When debate concludes, the motion is put to a vote. In many cases, the House votes by voice vote; the presiding officer puts the question, and members respond either "yea!" or "aye!" (in favor of the motion) or "nay!" or "no!" (against the motion). The presiding officer then announces the result of the voice vote. A member may challenge the presiding officer's assessment and "request the yeas and nays" or "request a recorded vote". The request may be granted only if it is seconded by one-fifth of the members present. Traditionally, members of Congress second requests for recorded votes as a matter of courtesy. Some votes are always recorded, such as those on the annual budget.

A recorded vote may be taken in one of three different ways. One is electronically. Members use a personal identification card to record their votes at 46 voting stations in the chamber. Votes are usually held in this way. A second mode of recorded vote is by teller. Members hand in colored cards to indicate their votes: green for "yea", red for "nay", and orange for "present", i.e., to abstain.

Teller votes are normally held only when electronic voting breaks down. The House may conduct a roll call vote. The Clerk reads the list of members of the House, each of whom announces their vote when their name is called. This procedure is only used rarely, and usually for ceremonial occasions, such as for the election of a speaker, because of the time consumed by calling over four hundred names.

Voting traditionally lasts for, at most, fifteen minutes, but it may be extended if the leadership needs to "whip" more members into alignment. The 2003 vote on the prescription drug benefit was open for three hours, from 3:00 to 6:00 a.m., to receive four additional votes, three of which were necessary to pass the legislation. The 2005 vote on the Central American Free Trade Agreement was open for one hour, from 11:00 p.m. to midnight. An October 2005 vote on facilitating refinery construction was kept open for forty minutes.

Presiding officers may vote like other members. They may not vote twice in the event of a tie. A tie vote defeats the motion.

==Committees and caucuses==

=== Committees ===
The House uses committees and their subcommittees for a variety of purposes, including the review of bills and the oversight of the executive branch. The appointment of committee members is formally made by the whole House, but the choice of members is actually made by the political parties. Generally, each party honors the preferences of individual members, giving priority on the basis of seniority. Historically, membership on committees has been in rough proportion to the party's strength in the House, with two exceptions: on the Rules Committee, the majority party fills nine of the thirteen seats; and on the Ethics Committee, each party has an equal number of seats.

When party control in the House is closely divided, extra seats on committees are sometimes allocated to the majority party. In the 109th Congress, for example, the Republicans controlled about 53% of the House, but had 54% of the Appropriations Committee members, 55% of the members on the Energy and Commerce Committee, and 58% of the members on the Judiciary Committee.

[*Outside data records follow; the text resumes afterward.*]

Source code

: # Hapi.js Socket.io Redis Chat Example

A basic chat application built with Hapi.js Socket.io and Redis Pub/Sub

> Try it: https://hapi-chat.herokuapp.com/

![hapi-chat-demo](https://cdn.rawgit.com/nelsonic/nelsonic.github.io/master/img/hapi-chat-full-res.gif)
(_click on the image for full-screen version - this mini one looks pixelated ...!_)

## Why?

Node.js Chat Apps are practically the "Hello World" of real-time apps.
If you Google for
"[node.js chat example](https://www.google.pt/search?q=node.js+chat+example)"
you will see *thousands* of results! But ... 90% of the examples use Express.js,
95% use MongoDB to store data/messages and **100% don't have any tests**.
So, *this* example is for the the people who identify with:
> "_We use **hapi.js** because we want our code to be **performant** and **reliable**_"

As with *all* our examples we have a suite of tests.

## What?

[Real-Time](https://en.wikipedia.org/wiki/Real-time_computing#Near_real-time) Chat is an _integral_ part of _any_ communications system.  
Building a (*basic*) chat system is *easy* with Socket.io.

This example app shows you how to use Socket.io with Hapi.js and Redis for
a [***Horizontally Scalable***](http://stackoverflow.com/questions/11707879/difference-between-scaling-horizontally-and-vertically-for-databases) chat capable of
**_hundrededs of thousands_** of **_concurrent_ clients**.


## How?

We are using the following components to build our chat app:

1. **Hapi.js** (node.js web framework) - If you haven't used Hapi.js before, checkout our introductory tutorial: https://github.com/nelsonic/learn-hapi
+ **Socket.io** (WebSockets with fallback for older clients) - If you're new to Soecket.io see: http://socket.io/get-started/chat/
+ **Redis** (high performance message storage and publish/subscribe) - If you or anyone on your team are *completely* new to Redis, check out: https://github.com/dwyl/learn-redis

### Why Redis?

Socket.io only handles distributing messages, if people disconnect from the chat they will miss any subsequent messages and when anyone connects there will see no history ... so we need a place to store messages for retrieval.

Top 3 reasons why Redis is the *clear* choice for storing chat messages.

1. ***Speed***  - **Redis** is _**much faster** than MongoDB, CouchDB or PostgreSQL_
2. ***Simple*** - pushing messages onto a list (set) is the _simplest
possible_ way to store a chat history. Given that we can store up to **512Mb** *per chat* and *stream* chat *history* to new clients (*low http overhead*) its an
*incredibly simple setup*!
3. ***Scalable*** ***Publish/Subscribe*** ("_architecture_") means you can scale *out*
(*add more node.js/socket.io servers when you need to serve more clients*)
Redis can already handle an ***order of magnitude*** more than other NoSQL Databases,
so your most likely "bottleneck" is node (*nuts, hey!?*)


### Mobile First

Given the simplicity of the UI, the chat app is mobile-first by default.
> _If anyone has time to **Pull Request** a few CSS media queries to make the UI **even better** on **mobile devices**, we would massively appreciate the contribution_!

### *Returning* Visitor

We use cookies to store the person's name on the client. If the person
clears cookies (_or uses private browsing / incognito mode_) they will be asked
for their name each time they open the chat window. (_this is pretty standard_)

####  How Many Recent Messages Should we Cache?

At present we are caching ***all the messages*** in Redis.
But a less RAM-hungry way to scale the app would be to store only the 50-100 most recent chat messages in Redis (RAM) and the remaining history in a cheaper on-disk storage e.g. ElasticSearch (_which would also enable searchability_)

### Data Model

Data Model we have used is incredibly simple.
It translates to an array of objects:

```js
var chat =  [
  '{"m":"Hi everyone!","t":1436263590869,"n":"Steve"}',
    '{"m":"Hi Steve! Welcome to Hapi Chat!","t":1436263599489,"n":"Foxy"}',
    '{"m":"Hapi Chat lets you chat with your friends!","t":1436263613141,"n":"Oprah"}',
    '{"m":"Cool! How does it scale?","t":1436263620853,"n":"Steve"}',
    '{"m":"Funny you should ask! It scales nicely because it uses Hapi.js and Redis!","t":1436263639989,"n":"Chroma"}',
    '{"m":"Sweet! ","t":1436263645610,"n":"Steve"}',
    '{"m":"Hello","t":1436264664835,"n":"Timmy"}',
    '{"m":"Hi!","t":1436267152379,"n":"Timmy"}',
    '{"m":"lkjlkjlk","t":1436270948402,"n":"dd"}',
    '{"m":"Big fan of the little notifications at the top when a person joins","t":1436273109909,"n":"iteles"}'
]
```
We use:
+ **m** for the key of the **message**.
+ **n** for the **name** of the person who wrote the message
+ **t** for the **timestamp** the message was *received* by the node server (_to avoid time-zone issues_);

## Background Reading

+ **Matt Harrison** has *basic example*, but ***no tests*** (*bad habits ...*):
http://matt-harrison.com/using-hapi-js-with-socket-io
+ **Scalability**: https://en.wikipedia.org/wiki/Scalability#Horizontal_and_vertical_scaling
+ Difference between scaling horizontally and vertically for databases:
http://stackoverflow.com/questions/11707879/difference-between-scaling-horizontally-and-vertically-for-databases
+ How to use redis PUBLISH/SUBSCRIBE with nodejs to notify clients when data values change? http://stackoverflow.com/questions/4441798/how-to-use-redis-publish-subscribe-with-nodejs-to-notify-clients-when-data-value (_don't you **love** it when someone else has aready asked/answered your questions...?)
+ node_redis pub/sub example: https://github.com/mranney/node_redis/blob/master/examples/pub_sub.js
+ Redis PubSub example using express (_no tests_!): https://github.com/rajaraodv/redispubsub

The largest committee of the House is the Committee of the Whole, which, as its name suggests, consists of all members of the House. The Committee meets in the House chamber. It may consider and amend bills, but may not grant them final passage. Generally, the debate procedures of the Committee of the Whole are more flexible than those of the House itself. One advantage of the Committee of the Whole, is its ability to include otherwise non-voting members of Congress.

Most committee work is performed by twenty standing committees, each of which has jurisdiction over a specific set of issues, such as Agriculture or Foreign Affairs. Each standing committee considers, amends, and reports bills that fall under its jurisdiction. Committees have extensive powers with regard to bills; they may block legislation from reaching the floor of the House. Standing committees also oversee the departments and agencies of the executive branch. In discharging their duties, standing committees have the power to hold hearings and to subpoena witnesses and evidence.

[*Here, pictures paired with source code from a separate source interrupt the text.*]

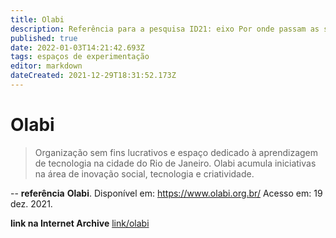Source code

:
 ```yaml
---
title: Olabi
description: Referência para a pesquisa ID21: eixo Por onde passam as soluções.
published: true
date: 2022-01-03T14:21:42.693Z
tags: espaços de experimentação
editor: markdown
dateCreated: 2021-12-29T18:31:52.173Z
---
```


# Olabi 
> Organização sem fins lucrativos e espaço dedicado à aprendizagem de tecnologia na cidade do Rio de Janeiro. Olabi acumula iniciativas na área de inovação social, tecnologia e criatividade. 

--
**referência**
**Olabi**. Disponível em: https://www.olabi.org.br/ Acesso em: 19 dez. 2021.

**link na Internet Archive**
[link/olabi](https://web.archive.org/web/20220103141921/https://www.olabi.org.br/)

The House has one permanent committee that is not a standing committee, the Permanent Select Committee on Intelligence. The House may occasionally establish temporary or advisory committees, such as the Select Committee on Energy Independence and Global Warming. This latter committee, created in the 110th Congress and reauthorized for the 111th, had no jurisdiction over legislation and such committees must be chartered anew at the start of every Congress.

The House also appoints members to serve on joint committees, which include members of the Senate and House. Some joint committees oversee independent government bodies; for instance, the Joint Committee on the Library oversees the Library of Congress. Other joint committees serve to make advisory reports; for example, there exists a Joint Committee on Taxation. Bills and nominees are not referred to joint committees. Hence, the power of joint committees is considerably lower than those of standing committees.

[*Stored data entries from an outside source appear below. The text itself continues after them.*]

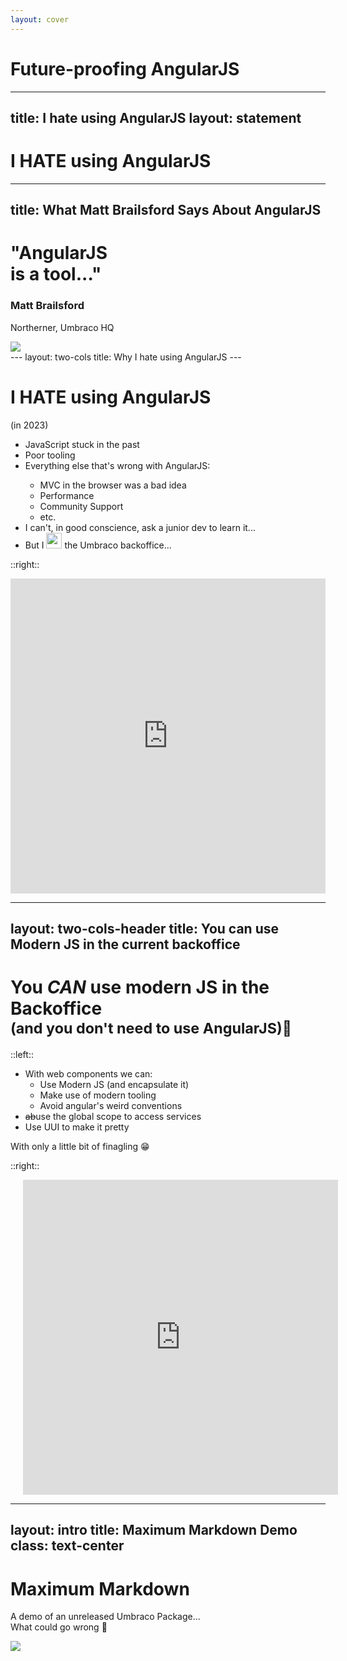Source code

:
 ```yaml
---
layout: cover
---
```

# Future-proofing AngularJS

---
title: I hate using AngularJS
layout: statement
---

# I <span class="font-serif">**HATE**</span> using AngularJS

---
title: What Matt Brailsford Says About AngularJS
---
<div class="flex items-center">
<div class="flex-grow">
<h1><span class="font-size-15 line-height-20">"AngularJS<br><strong class="font-size-25">is a tool</strong>..."</span></h1>

### Matt Brailsford  

Northerner, Umbraco HQ

</div>

<img class="w-67 ml-20" src="/matt_brailsford.jpg"/>

</div>
---
layout: two-cols
title: Why I hate using AngularJS
---

# I <span class="font-serif">**HATE**</span> using AngularJS
<v-click>

(in 2023)

</v-click>
<v-clicks>

- <mdi-bicycle-penny-farthing/> JavaScript stuck in the past
- <mdi-hammer-wrench/> Poor tooling
- <mdi-angularjs/> Everything else that's wrong with AngularJS:
    - MVC in the browser was a bad idea
    - Performance
    - Community Support
    - etc.
- <mdi-school/> I can&apos;t, in good conscience, ask a junior dev to learn it...
- But I <img src="/our_heart.png" width="25" height="25" class="inline"/> the Umbraco backoffice...

</v-clicks>

::right::
<v-click>
<div style="width:100%;height:0;padding-bottom:100%;position:relative;"><iframe src="https://giphy.com/embed/w2nWAyOecQ8ItoEF1o" width="100%" height="100%" style="position:absolute" frameBorder="0" class="giphy-embed" allowFullScreen></iframe></div>
</v-click>

<!--
Poor SoC: No ESM. Everything is in the global scope.

Little/no intellisense.

Deadend framework

-->

---
layout: two-cols-header
title: You can use Modern JS in the current backoffice
---

# You <span class="font-serif">_CAN_</span> use modern JS in the Backoffice<br/><v-click><small>(and you don't need to use AngularJS)</small></v-click><v-click><small>🎉</small></v-click>

::left::

<v-clicks>

- With web components we can:
  - <mdi-language-javascript/> Use Modern JS (and encapsulate it)
  - <mdi-hammer-wrench/> Make use of modern tooling
  - <mdi-file-question-outline/> Avoid angular's weird conventions
- ~~ab~~use the global scope to access services
- <mdi-umbraco/> Use UUI to make it pretty

</v-clicks>
<v-click>

With only a little bit of finagling 😁

</v-click>

::right::

<v-click>
<div style="width:100%;height:0;margin-left:20px;padding-bottom:100%;position:relative;"><iframe src="https://giphy.com/embed/QYJxw5UyDW4QrH0WqF" width="100%" height="100%" style="position:absolute" frameBorder="0" class="giphy-embed" allowFullScreen></iframe></div>
</v-click>

---
layout: intro
title: Maximum Markdown Demo
class: text-center
---

<h1 class="font-serif">
    <strong>Maximum</strong> Markdown
</h1>

A demo of an unreleased Umbraco Package...  
What could go wrong 🤷

<v-click>
<img src="/excited.webp" class="mx-auto">
</v-click>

Each House committee and subcommittee is led by a chairman, always a member of the majority party. From 1910 to the 1970s, committee chairs were powerful. Woodrow Wilson in his classic study, suggested:Power is nowhere concentrated; it is rather deliberately and of set policy scattered amongst many small chiefs. It is divided up, as it were, into forty-seven seigniories, in each of which a Standing Committee is the court-baron and its chairman lord-proprietor. These petty barons, some of them not a little powerful, but none of them within the reach of the full powers of rule, may at will exercise almost despotic sway within their own shires, and may sometimes threaten to convulse even the realm itself.

From 1910 to 1975, committee and subcommittee chairmanship was determined purely by seniority. Members of Congress sometimes had to wait 30 years to get one, but their chairship was independent of party leadership. In 1975, the rules were changed to permit party caucuses to elect chairs, shifting power upward to the party leaders. In 1995, Republicans under Newt Gingrich set a limit of three two-year terms for committee chairs. The chair's powers are extensive. They control the committee/subcommittee agenda, and may prevent the committee from dealing with a bill. The senior member of the minority party is known as the Ranking Member. In some committees like Appropriations, partisan disputes are few.

==Legislative functions==
Most bills may be introduced in either House of Congress. However, the Constitution states

All Bills for raising Revenue shall originate in the House of Representatives[...].

Called the Origination Clause, this provision means the Senate cannot initiate bills imposing taxes. This provision barring the Senate from introducing revenue bills is based on the practice of the British Parliament, in which only the House of Commons may originate such measures. Congressional tradition holds that the House of Representatives originates appropriation bills.

Although it cannot originate revenue bills, the Senate retains the power to amend or reject them. Woodrow Wilson wrote the following about appropriations bills:
[T]he constitutional prerogative of the House has been held to apply to all the general appropriations bills, and the Senate's right to amend these has been allowed the widest possible scope. The upper house may add to them what it pleases; may go altogether outside of their original provisions and tack to them entirely new features of legislation, altering not only the amounts but even the objects of expenditure, and making out of the materials sent them by the popular chamber measures of an almost totally new character.

The approval of the Senate and the House of Representatives is required for a bill to become law. Both Houses must pass the same version of the bill. If there are differences, they may be resolved by a conference committee, which includes members of both bodies.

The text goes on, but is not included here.